#### Task directions
Pull out every line below containing the word "khối".

#### Available data

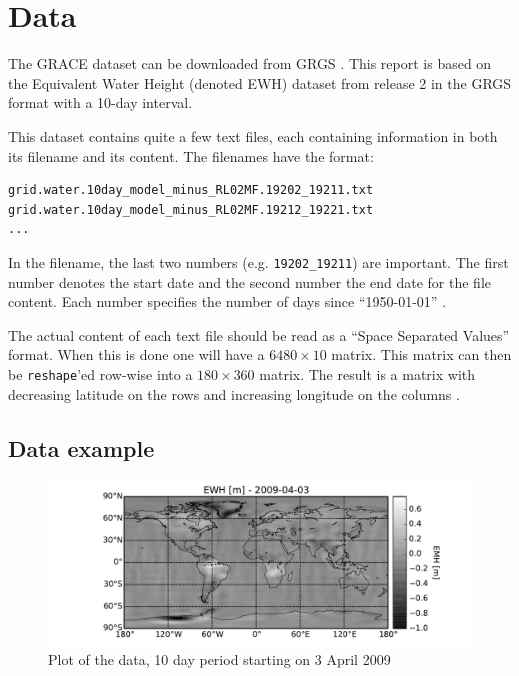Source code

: \section{Data}

The GRACE dataset can be downloaded from GRGS \cite{GRACE-data-source}.
This report is based on the Equivalent Water Height (denoted EWH) dataset from release 2 in the GRGS format with a 10-day interval.

This dataset contains quite a few text files, each containing information in both its filename and its content.
The filenames have the format:

\begin{lstlisting}
grid.water.10day_model_minus_RL02MF.19202_19211.txt
grid.water.10day_model_minus_RL02MF.19212_19221.txt
...
\end{lstlisting}

In the filename, the last two numbers (e.g. \texttt{19202\_19211}) are important.
The first number denotes the start date and the second number the end date for the file content. 
Each number specifies the number of days since ``1950-01-01'' \cite{GRACE-data-format-dates}.

The actual content of each text file should be read as a ``Space Separated Values'' format.
When this is done one will have a $6480 \times 10$ matrix. 
This matrix can then be \texttt{reshape}'ed row-wise into a $180 \times 360$ matrix.
The result is a matrix with decreasing latitude on the rows and increasing longitude on the columns \cite{GRACE-data-format-grids}.

\subsection{Data example}

\begin{figure}[H]
	\centering
	\includegraphics[width=\textwidth]{figures/data-example-world}
	\caption{Plot of the data, 10 day period starting on 3 April 2009}
	\label{fig:data-example-world}
\end{figure}

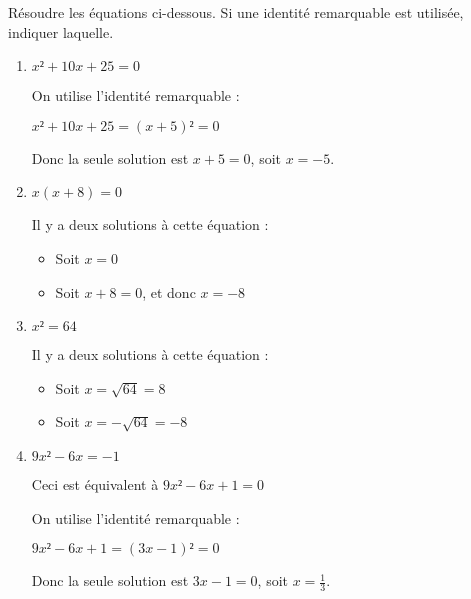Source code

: \documentclass[
	classe=$2^{de}$,
]{évaluation}
\begin{document}
\begin{exercice}[4]
	Résoudre les équations ci-dessous. Si une identité remarquable est utilisée, indiquer laquelle.
	\begin{enumerate}
		\item $x² + 10x + 25 = 0$

		      {\color{red} On utilise l'identité remarquable  :

				      $x² + 10x + 25 = (x + 5)² = 0$

				      Donc la seule solution est $x + 5 = 0$, soit $x = -5$.}
		\item $x(x + 8) = 0$

		      {\color{red}Il y a deux solutions à cette équation :
				      \begin{itemize}
					      \item Soit $x = 0$
					      \item Soit $x + 8 = 0$, et donc $x = -8$
				      \end{itemize}}
		\item $x² = 64$

		      {\color{red}Il y a deux solutions à cette équation :
				      \begin{itemize}
					      \item Soit $x = \sqrt{64} = 8$
					      \item Soit $x = -\sqrt{64} = -8$
				      \end{itemize}}
		\item $9x² - 6x = -1$

		      {\color{red}Ceci est équivalent à $9x² - 6x + 1 = 0$

				      On utilise l'identité remarquable  :

				      $9x² - 6x + 1 = (3x - 1)² = 0$

				      Donc la seule solution est $3x - 1 = 0$, soit $x = \frac{1}{3}$.}
	\end{enumerate}
\end{exercice}
\end{document}

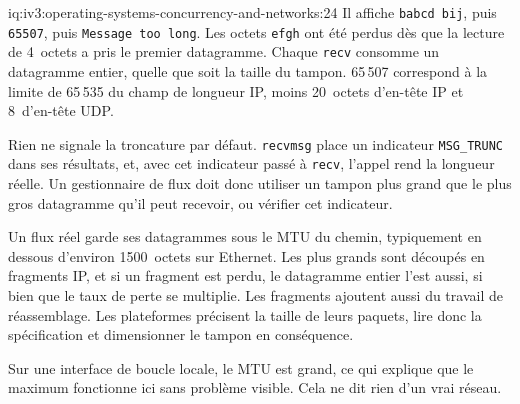 \begin{solution}{iq:iv3:operating-systems-concurrency-and-networks:24}
Il affiche \texttt{b\textquotesingle{}abcd\textquotesingle{} b\textquotesingle{}ij\textquotesingle{}}, puis \texttt{65507}, puis \texttt{Message too long}. Les octets \texttt{efgh} ont été perdus dès que la lecture de 4~octets a pris le premier datagramme. Chaque \texttt{recv} consomme un datagramme entier, quelle que soit la taille du tampon. 65\,507 correspond à la limite de 65\,535 du champ de longueur IP, moins 20~octets d'en-tête IP et 8~d'en-tête UDP.

Rien ne signale la troncature par défaut. \texttt{recvmsg} place un indicateur \texttt{MSG\_TRUNC} dans ses résultats, et, avec cet indicateur passé à \texttt{recv}, l'appel rend la longueur réelle. Un gestionnaire de flux doit donc utiliser un tampon plus grand que le plus gros datagramme qu'il peut recevoir, ou vérifier cet indicateur.

Un flux réel garde ses datagrammes sous le MTU du chemin, typiquement en dessous d'environ 1500~octets sur Ethernet. Les plus grands sont découpés en fragments IP, et si un fragment est perdu, le datagramme entier l'est aussi, si bien que le taux de perte se multiplie. Les fragments ajoutent aussi du travail de réassemblage. Les plateformes précisent la taille de leurs paquets, lire donc la spécification et dimensionner le tampon en conséquence.

Sur une interface de boucle locale, le MTU est grand, ce qui explique que le maximum fonctionne ici sans problème visible. Cela ne dit rien d'un vrai réseau.

\end{solution}


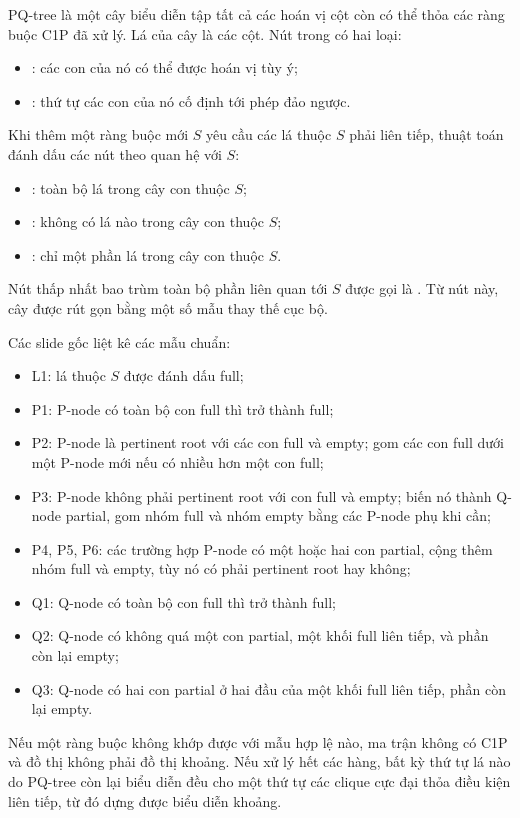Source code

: \documentclass[11pt]{article}
\begin{document}
PQ-tree là một cây biểu diễn tập tất cả các hoán vị cột còn có thể thỏa các
ràng buộc C1P đã xử lý. Lá của cây là các cột. Nút trong có hai loại:
\begin{itemize}
  \item {}: các con của nó có thể được hoán vị tùy ý;
  \item {}: thứ tự các con của nó cố định tới phép đảo ngược.
\end{itemize}

Khi thêm một ràng buộc mới $S$ yêu cầu các lá thuộc $S$ phải liên tiếp, thuật
toán đánh dấu các nút theo quan hệ với $S$:
\begin{itemize}
  \item {}: toàn bộ lá trong cây con thuộc $S$;
  \item {}: không có lá nào trong cây con thuộc $S$;
  \item {}: chỉ một phần lá trong cây con thuộc $S$.
\end{itemize}
Nút thấp nhất bao trùm toàn bộ phần liên quan tới $S$ được gọi là
. Từ nút này, cây được rút gọn bằng một số mẫu thay thế
cục bộ.

Các slide gốc liệt kê các mẫu chuẩn:
\begin{itemize}
  \item L1: lá thuộc $S$ được đánh dấu full;
  \item P1: P-node có toàn bộ con full thì trở thành full;
  \item P2: P-node là pertinent root với các con full và empty; gom các con
  full dưới một P-node mới nếu có nhiều hơn một con full;
  \item P3: P-node không phải pertinent root với con full và empty; biến nó
  thành Q-node partial, gom nhóm full và nhóm empty bằng các P-node phụ khi
  cần;
  \item P4, P5, P6: các trường hợp P-node có một hoặc hai con partial, cộng
  thêm nhóm full và empty, tùy nó có phải pertinent root hay không;
  \item Q1: Q-node có toàn bộ con full thì trở thành full;
  \item Q2: Q-node có không quá một con partial, một khối full liên tiếp, và
  phần còn lại empty;
  \item Q3: Q-node có hai con partial ở hai đầu của một khối full liên tiếp,
  phần còn lại empty.
\end{itemize}

Nếu một ràng buộc không khớp được với mẫu hợp lệ nào, ma trận không có C1P và
đồ thị không phải đồ thị khoảng. Nếu xử lý hết các hàng, bất kỳ thứ tự lá nào
do PQ-tree còn lại biểu diễn đều cho một thứ tự các clique cực đại thỏa điều
kiện liên tiếp, từ đó dựng được biểu diễn khoảng.
\end{document}
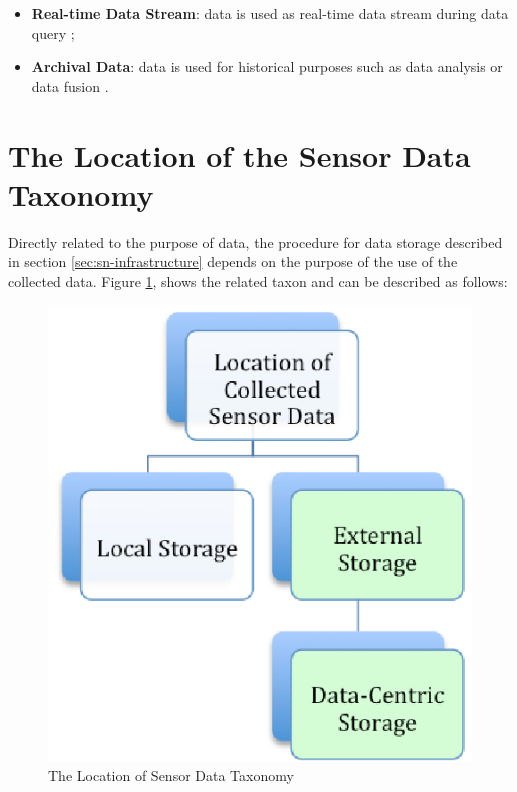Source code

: \begin{itemize}
  \item \textbf{Real-time Data Stream}: data is used as real-time data stream
  during data query \cite{sn-intro01};
  \item \textbf{Archival Data}: data is used for historical purposes such as
  data analysis or data fusion \cite{sn-intro01, sn-intro02}.
\end{itemize}

\section{The Location of the Sensor Data Taxonomy}

Directly related to the purpose of data, the procedure for data storage
described in section \ref{sec:sn-infrastructure} depends on the purpose of the
use of the collected data. Figure \ref{fig:taxonomy-data-location}, shows the
related taxon and can be described as follows:

\begin{figure}[h]
  \centering
  \includegraphics{../diagrams/taxonomy-data-location}
  \caption{The Location of Sensor Data Taxonomy}
  \label{fig:taxonomy-data-location}
\end{figure}

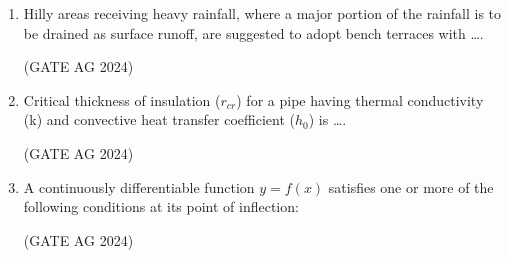 \documentclass[journal]{IEEEtran}
\begin{document}
\begin{enumerate}
     \medskip

\item 
 Hilly areas receiving heavy rainfall, where a major portion of the rainfall is to be drained as surface runoff, are suggested to adopt bench terraces with \dots.
    \begin{enumerate}
    \end{enumerate}
     \hfill(GATE AG 2024)\\

     \medskip

\item
Critical thickness of insulation ($r_{cr}$) for a pipe having thermal conductivity (k) and convective heat transfer coefficient ($h_0$) is \dots.
    \begin{enumerate}
    \end{enumerate}
     \hfill(GATE AG 2024)\\

     \medskip

\item
A continuously differentiable function $y = f(x)$ satisfies one or more of the following conditions at its point of inflection:
    \begin{enumerate}
    \end{enumerate}
     \hfill(GATE AG 2024)\\


\end{enumerate}
\end{document}
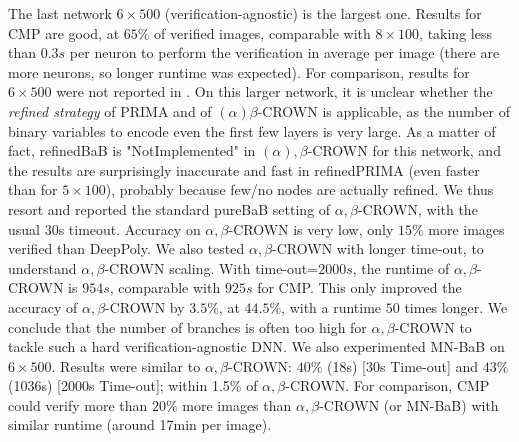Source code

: The last network $6 \times 500$ (verification-agnostic) is the largest one. 
Results for CMP are good, at $65\%$ of verified images, comparable with $8\times 100$, taking less than $0.3s$ per neuron to perform the verification in average per image (there are more neurons, so longer runtime was expected). For comparison, results for $6 \times 500$ were not reported in \cite{CROWN,prima}. On this larger network, it is unclear whether the {\em refined strategy} of PRIMA and of $(\alpha)\beta$-CROWN is applicable, as the number of binary variables to encode even the first few layers is very large. As a matter of fact, refinedBaB is "NotImplemented" in $(\alpha),\beta$-CROWN for this network, and the results are surprisingly inaccurate and fast in refinedPRIMA (even faster than for $5 \times 100$), probably because few/no nodes are actually refined. We thus resort and reported the standard pureBaB setting of $\alpha,\beta$-CROWN, with the usual 30s timeout. Accuracy on $\alpha,\beta$-CROWN is very low, only $15\%$ more images verified than DeepPoly. 
We also tested $\alpha,\beta$-CROWN with longer time-out, to understand $\alpha,\beta$-CROWN scaling. With time-out=$2000s$, the runtime of $\alpha,\beta$-CROWN is $954s$, comparable with $925s$ for CMP. This only improved the accuracy of $\alpha,\beta$-CROWN by $3.5\%$, at $44.5\%$, with a runtime $50$ times longer. We conclude that the number of branches is often too high for $\alpha,\beta$-CROWN to tackle such a hard verification-agnostic DNN. We also experimented MN-BaB \cite{ferrari2022complete} on $6 \times 500$. Results were similar to $\alpha,\beta$-CROWN: $40\%$ (18s) [30s Time-out] and $43\%$ (1036s) [2000s Time-out]; within 1.5\% of $\alpha,\beta$-CROWN. For comparison, CMP could verify more than $20\%$ more images than $\alpha,\beta$-CROWN (or MN-BaB) with similar runtime (around 17min per image).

#### Answer for this exercise
  \item Q2: Q-node có không quá một con partial, một khối full liên tiếp, và
  \item Q3: Q-node có hai con partial ở hai đầu của một khối full liên tiếp,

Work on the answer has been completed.